### [WHAT NEEDS TO BE DONE]
Set down each of the records below exactly as it reads. No pictures go into the copy.

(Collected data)

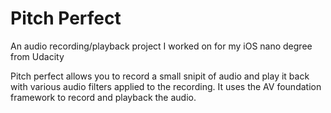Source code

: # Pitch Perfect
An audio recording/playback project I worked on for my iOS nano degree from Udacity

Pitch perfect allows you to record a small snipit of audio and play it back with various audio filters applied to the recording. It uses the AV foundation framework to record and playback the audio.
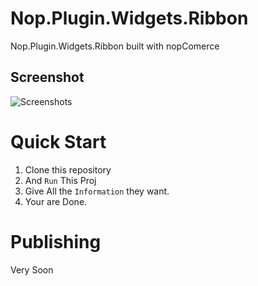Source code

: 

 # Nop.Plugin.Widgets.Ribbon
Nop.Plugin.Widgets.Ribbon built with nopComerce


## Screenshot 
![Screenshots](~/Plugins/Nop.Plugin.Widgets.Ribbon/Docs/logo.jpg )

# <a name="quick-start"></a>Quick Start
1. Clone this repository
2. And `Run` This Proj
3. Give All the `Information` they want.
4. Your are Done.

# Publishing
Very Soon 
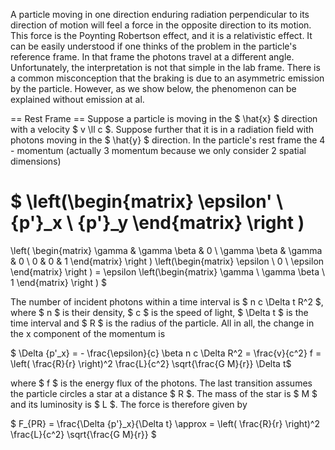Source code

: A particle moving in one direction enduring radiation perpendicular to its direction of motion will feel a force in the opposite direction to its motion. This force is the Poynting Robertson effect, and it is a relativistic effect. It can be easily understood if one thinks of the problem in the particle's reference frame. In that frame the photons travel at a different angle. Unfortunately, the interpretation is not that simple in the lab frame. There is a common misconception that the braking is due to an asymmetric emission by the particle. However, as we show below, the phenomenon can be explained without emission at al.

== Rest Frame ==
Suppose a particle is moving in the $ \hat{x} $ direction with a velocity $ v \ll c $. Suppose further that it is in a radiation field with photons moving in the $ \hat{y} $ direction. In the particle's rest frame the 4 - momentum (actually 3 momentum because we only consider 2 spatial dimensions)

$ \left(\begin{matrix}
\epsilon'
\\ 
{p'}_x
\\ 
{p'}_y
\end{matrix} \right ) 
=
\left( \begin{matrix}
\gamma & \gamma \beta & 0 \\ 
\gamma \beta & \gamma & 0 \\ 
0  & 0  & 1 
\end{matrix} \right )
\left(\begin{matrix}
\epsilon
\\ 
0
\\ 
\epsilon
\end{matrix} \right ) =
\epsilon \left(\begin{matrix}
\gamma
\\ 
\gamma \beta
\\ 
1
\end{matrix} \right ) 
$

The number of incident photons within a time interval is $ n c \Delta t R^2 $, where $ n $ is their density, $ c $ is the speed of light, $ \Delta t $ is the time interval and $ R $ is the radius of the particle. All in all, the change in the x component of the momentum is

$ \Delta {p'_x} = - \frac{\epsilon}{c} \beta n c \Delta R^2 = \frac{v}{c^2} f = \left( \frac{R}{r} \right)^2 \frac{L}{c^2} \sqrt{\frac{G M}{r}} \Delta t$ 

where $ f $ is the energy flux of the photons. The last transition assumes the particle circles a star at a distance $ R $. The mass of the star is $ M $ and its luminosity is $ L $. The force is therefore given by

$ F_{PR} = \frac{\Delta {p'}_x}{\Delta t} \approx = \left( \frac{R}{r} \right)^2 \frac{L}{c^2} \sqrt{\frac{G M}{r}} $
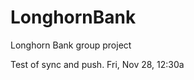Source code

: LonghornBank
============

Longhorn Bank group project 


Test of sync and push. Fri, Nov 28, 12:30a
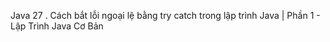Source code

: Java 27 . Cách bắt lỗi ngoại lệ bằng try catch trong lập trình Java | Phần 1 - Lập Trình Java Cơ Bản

### [TASK SOLUTION]
Source code

: # Pitch Perfect
An audio recording/playback project I worked on for my iOS nano degree from Udacity

Pitch perfect allows you to record a small snipit of audio and play it back with various audio filters applied to the recording. It uses the AV foundation framework to record and playback the audio.
Source code

: 

 # Nop.Plugin.Widgets.Ribbon
Nop.Plugin.Widgets.Ribbon built with nopComerce


## Screenshot 
![Screenshots](~/Plugins/Nop.Plugin.Widgets.Ribbon/Docs/logo.jpg )

# <a name="quick-start"></a>Quick Start
1. Clone this repository
2. And `Run` This Proj
3. Give All the `Information` they want.
4. Your are Done.

# Publishing
Very Soon 
Source code

: A particle moving in one direction enduring radiation perpendicular to its direction of motion will feel a force in the opposite direction to its motion. This force is the Poynting Robertson effect, and it is a relativistic effect. It can be easily understood if one thinks of the problem in the particle's reference frame. In that frame the photons travel at a different angle. Unfortunately, the interpretation is not that simple in the lab frame. There is a common misconception that the braking is due to an asymmetric emission by the particle. However, as we show below, the phenomenon can be explained without emission at al.

== Rest Frame ==
Suppose a particle is moving in the $ \hat{x} $ direction with a velocity $ v \ll c $. Suppose further that it is in a radiation field with photons moving in the $ \hat{y} $ direction. In the particle's rest frame the 4 - momentum (actually 3 momentum because we only consider 2 spatial dimensions)

$ \left(\begin{matrix}
\epsilon'
\\ 
{p'}_x
\\ 
{p'}_y
\end{matrix} \right ) 
=
\left( \begin{matrix}
\gamma & \gamma \beta & 0 \\ 
\gamma \beta & \gamma & 0 \\ 
0  & 0  & 1 
\end{matrix} \right )
\left(\begin{matrix}
\epsilon
\\ 
0
\\ 
\epsilon
\end{matrix} \right ) =
\epsilon \left(\begin{matrix}
\gamma
\\ 
\gamma \beta
\\ 
1
\end{matrix} \right ) 
$

The number of incident photons within a time interval is $ n c \Delta t R^2 $, where $ n $ is their density, $ c $ is the speed of light, $ \Delta t $ is the time interval and $ R $ is the radius of the particle. All in all, the change in the x component of the momentum is

$ \Delta {p'_x} = - \frac{\epsilon}{c} \beta n c \Delta R^2 = \frac{v}{c^2} f = \left( \frac{R}{r} \right)^2 \frac{L}{c^2} \sqrt{\frac{G M}{r}} \Delta t$ 

where $ f $ is the energy flux of the photons. The last transition assumes the particle circles a star at a distance $ R $. The mass of the star is $ M $ and its luminosity is $ L $. The force is therefore given by

$ F_{PR} = \frac{\Delta {p'}_x}{\Delta t} \approx = \left( \frac{R}{r} \right)^2 \frac{L}{c^2} \sqrt{\frac{G M}{r}} $
Source code

: LonghornBank
============

Longhorn Bank group project 


Test of sync and push. Fri, Nov 28, 12:30a
Source code

: Java 27 . Cách bắt lỗi ngoại lệ bằng try catch trong lập trình Java | Phần 1 - Lập Trình Java Cơ Bản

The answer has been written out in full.